The issues that scraper sites create are varied. Relevancy of all other sites for the query is diluted. Having the scraper sites show up in the rankings can push down the relevant sites’ positions. There are even instances when the scraper sites are ranking higher then the original site the content was taken from. Another issue is the scraper site can take traffic away from the original Web site. Scraper sites also create instances of duplicate content. And one of the biggest issues with scraper sites is copyright violation. Some refer to it as “digital plagiarism”. It is against the law to use someone else’s work, whether it be content, images, blogs, etc., without the owner’s permission and without citing who really created the work. Most owners don’t mind the use of their work for personal reasons, but copying content for monetary gain violates copyright laws.

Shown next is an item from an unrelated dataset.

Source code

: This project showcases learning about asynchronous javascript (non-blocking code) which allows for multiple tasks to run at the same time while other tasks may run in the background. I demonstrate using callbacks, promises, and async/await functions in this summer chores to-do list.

If your site is prone to being scraped, below are a few suggestions that you might find helpful so at the very least you benefit or receive credit for your own work.

Use absolute links in your site.
On blog entries, make sure you link to other entries within your site.
Try to have a link to another page within your site in the first two lines of your text.
Use your blog name in your entry.
Use copyrights on your pages. Most scraper sites do not consider copyrights when they copy content.
Report any one stealing your work to the search engines.